• SOURCE DATA:
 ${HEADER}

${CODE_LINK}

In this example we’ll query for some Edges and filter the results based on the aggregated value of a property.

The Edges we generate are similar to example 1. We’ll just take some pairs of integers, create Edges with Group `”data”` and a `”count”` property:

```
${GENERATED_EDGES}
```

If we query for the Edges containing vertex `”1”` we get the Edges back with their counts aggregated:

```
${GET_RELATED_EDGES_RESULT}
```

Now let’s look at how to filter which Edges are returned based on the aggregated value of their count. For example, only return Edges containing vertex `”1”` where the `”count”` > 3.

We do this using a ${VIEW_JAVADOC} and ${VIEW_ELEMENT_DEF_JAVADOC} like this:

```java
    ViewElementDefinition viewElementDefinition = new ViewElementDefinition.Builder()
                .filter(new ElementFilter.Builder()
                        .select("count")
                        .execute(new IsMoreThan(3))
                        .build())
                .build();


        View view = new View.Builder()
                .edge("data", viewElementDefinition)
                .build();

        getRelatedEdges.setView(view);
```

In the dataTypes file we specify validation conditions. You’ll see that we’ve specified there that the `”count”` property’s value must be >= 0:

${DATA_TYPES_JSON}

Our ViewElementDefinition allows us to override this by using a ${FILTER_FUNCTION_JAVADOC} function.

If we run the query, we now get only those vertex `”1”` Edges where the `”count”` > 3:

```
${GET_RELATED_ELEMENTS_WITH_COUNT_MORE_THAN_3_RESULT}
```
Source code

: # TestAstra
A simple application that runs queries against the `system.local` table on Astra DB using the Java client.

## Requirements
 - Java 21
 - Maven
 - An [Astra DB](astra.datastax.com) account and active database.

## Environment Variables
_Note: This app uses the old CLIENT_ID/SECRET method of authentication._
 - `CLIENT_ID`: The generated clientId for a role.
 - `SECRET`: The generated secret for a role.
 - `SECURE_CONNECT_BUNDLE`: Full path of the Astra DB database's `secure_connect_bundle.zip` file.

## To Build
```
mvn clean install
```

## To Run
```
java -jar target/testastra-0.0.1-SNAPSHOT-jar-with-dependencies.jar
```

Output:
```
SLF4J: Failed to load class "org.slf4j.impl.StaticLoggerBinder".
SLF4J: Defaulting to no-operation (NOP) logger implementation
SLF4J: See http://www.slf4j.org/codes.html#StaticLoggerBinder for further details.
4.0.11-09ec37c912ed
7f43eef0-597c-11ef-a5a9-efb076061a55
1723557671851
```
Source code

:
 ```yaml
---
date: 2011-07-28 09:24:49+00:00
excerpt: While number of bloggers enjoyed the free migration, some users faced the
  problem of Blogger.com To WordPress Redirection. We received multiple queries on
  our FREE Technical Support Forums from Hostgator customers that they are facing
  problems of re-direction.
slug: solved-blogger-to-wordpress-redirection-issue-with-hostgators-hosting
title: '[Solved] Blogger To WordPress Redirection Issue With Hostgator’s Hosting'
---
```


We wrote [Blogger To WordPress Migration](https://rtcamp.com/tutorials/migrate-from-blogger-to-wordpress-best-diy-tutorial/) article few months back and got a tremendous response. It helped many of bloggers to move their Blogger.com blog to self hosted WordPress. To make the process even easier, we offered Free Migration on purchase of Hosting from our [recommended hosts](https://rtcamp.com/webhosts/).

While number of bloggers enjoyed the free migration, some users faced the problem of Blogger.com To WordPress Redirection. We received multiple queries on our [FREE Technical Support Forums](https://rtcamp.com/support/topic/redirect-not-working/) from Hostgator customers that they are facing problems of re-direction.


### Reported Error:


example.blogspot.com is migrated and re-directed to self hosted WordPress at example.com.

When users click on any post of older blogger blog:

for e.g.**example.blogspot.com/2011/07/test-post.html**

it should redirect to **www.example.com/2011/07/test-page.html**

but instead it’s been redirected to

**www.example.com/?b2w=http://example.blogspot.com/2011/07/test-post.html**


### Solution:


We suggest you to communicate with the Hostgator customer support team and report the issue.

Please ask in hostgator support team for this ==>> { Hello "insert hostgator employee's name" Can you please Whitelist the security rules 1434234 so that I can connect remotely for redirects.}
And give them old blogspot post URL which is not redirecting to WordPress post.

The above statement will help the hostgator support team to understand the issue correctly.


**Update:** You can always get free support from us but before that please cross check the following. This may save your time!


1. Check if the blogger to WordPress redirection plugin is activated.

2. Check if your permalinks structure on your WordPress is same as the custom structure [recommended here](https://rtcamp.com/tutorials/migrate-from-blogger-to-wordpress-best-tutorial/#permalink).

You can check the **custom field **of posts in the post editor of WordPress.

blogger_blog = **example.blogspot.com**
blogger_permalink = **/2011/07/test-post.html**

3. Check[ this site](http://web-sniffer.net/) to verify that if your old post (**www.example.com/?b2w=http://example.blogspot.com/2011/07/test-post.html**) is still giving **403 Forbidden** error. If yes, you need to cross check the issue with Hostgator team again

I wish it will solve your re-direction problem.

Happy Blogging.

• THE TASK: If a line of the data above contains "multiple", copy it out.

• YOUR SOLUTION:
  problem of Blogger.com To WordPress Redirection. We received multiple queries on
While number of bloggers enjoyed the free migration, some users faced the problem of Blogger.com To WordPress Redirection. We received multiple queries on our [FREE Technical Support Forums](https://rtcamp.com/support/topic/redirect-not-working/) from Hostgator customers that they are facing problems of re-direction.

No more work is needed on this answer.